- Required work -
All lines in the records below that hold "begin" are to be shown.

- Rendered images with source text -
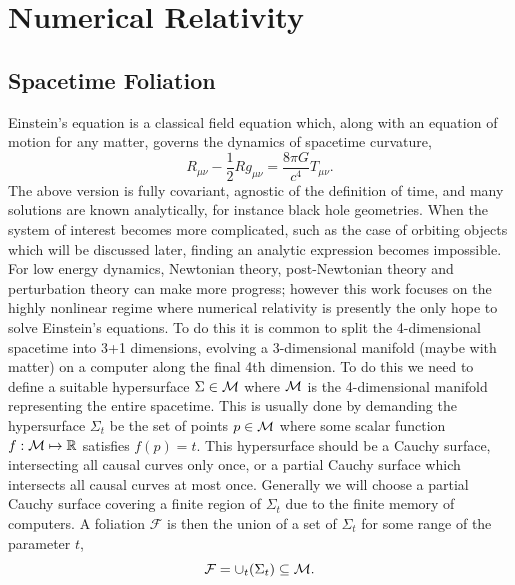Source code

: 






\section{Numerical Relativity}\label{nr:sec:nr}
\subsection{Spacetime Foliation} \label{nr:sec:foliation}
Einstein's equation is a classical field equation which, along with an equation of motion for any matter, governs the dynamics of spacetime curvature,
\begin{equation}\label{nr:eq:einstein}R_{\mu\nu} - \frac{1}{2} Rg_{\mu\nu} = \frac{8\pi G}{c^4}T_{\mu\nu}.\end{equation}
The above version is fully covariant, agnostic of the definition of time, and many solutions are known analytically, for instance black hole geometries. When the system of interest becomes more complicated, such as the case of orbiting objects which will be discussed later, finding an analytic expression becomes impossible. For low energy dynamics, Newtonian theory, post-Newtonian theory and perturbation theory can make more progress; however this work focuses on the highly nonlinear regime where numerical relativity is presently the only hope to solve Einstein's equations. To do this it is common to split the 4-dimensional spacetime into 3+1 dimensions, evolving a 3-dimensional manifold (maybe with matter) on a computer along the final 4th dimension. To do this we need to define a suitable hypersurface $\Sigma \in \mathcal{M}$ where $\mathcal{M}$ is the 4-dimensional manifold representing the entire spacetime. This is usually done by demanding the hypersurface $\Sigma_t$ be the set of points $p \in \mathcal{M}$ where some scalar function $f:\mathcal{M}\mapsto \mathbb{R}$ satisfies $f(p)=t$. This hypersurface should be a Cauchy surface, intersecting all causal curves only once, or a partial Cauchy surface which intersects all causal curves at most once.
Generally we will choose a partial Cauchy surface covering a finite region of $\Sigma_t$ due to the finite memory of computers.
A foliation $\mathcal{F}$ is then the union of a set of $\Sigma_t$ for some range of the parameter $t$,
\begin{equation}\mathcal{F} = \cup_t(\Sigma_t) \subseteq \mathcal{M}.\end{equation}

- Response to the exercise -
\begin{equation}\label{nr:eq:einstein}R_{\mu\nu} - \frac{1}{2} Rg_{\mu\nu} = \frac{8\pi G}{c^4}T_{\mu\nu}.\end{equation}
\begin{equation}\mathcal{F} = \cup_t(\Sigma_t) \subseteq \mathcal{M}.\end{equation}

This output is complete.